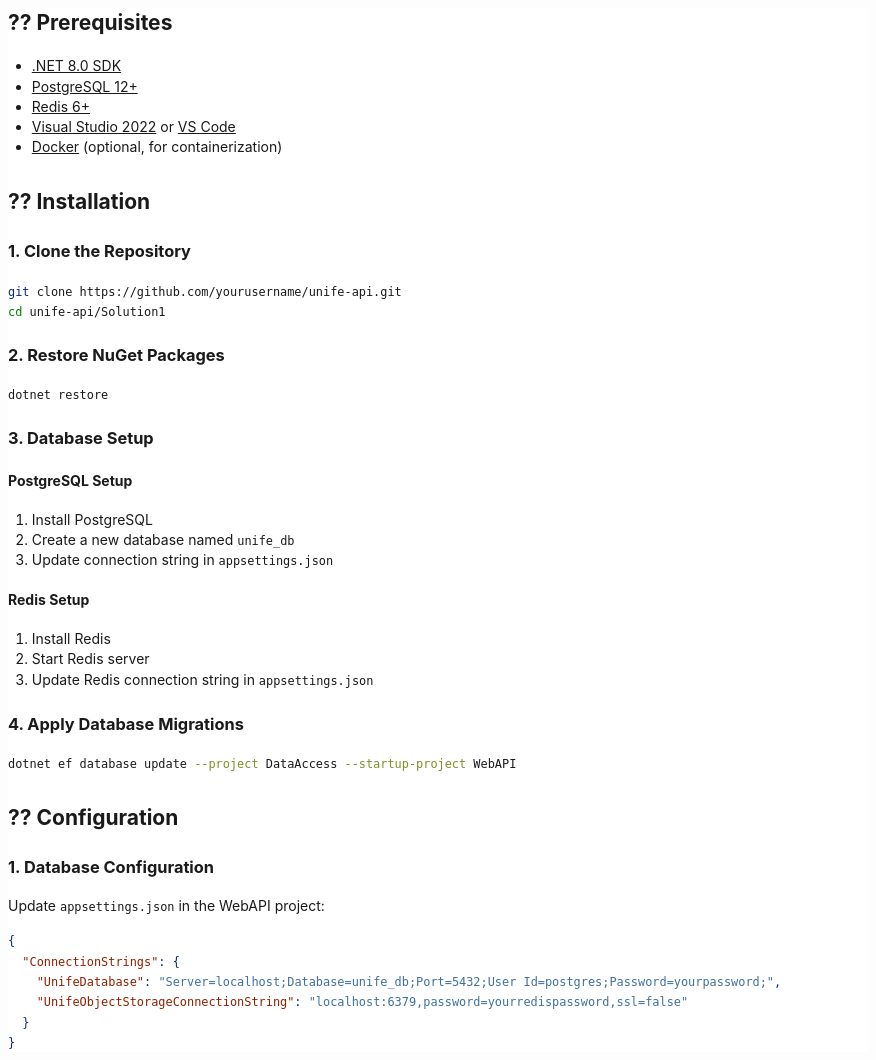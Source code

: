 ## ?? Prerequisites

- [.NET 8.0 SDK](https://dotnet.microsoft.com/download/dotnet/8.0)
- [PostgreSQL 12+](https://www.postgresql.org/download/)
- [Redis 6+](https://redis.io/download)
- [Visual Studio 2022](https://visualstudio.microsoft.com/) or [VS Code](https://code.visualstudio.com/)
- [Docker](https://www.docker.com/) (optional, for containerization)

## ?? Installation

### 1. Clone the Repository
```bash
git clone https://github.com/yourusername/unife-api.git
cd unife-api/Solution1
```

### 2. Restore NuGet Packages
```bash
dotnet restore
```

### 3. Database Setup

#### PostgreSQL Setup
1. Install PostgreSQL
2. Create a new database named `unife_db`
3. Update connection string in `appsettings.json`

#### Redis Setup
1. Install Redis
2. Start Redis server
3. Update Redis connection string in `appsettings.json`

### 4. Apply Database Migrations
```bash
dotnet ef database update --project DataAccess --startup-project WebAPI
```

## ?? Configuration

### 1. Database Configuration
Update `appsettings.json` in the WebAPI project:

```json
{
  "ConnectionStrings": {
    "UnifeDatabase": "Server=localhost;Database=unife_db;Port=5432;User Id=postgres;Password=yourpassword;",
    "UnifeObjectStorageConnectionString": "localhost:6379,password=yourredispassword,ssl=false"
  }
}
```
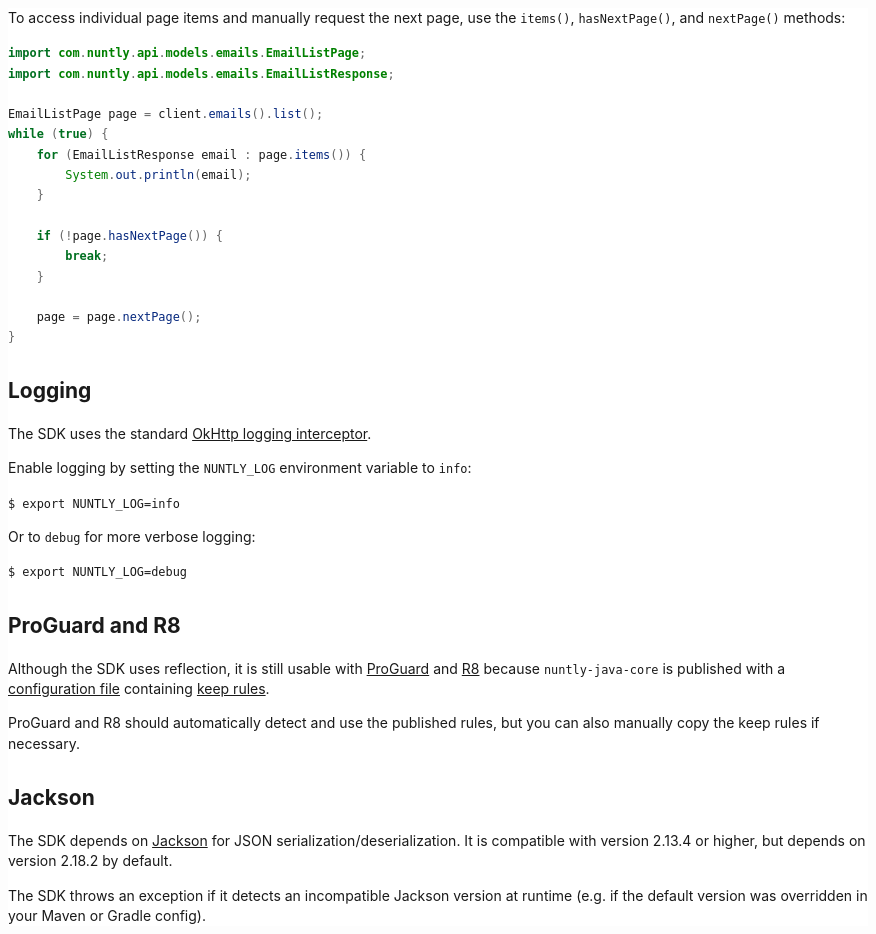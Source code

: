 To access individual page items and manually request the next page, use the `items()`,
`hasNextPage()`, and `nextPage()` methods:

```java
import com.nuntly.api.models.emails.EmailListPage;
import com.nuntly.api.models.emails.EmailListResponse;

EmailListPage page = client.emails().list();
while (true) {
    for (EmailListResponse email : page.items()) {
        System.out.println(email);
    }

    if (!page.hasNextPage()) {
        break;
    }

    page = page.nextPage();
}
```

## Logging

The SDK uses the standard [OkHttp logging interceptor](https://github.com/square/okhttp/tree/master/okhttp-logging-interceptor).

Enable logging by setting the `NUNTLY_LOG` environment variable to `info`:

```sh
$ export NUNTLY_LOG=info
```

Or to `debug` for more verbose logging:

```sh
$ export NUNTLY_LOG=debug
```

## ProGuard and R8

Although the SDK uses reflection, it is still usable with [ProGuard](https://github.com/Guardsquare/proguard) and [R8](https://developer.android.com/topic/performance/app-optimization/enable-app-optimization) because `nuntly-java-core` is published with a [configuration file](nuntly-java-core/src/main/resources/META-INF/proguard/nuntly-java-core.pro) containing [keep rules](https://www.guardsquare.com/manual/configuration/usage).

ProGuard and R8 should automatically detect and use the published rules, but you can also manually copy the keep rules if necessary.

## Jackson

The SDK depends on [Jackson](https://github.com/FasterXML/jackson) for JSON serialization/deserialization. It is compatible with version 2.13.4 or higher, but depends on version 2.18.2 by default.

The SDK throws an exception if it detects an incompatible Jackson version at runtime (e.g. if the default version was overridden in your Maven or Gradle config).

**Your task:** The word "models" appears in some lines above. Return every one of those lines.

**Reply to the exercise:**
import com.nuntly.api.models.emails.EmailListPage;
import com.nuntly.api.models.emails.EmailListResponse;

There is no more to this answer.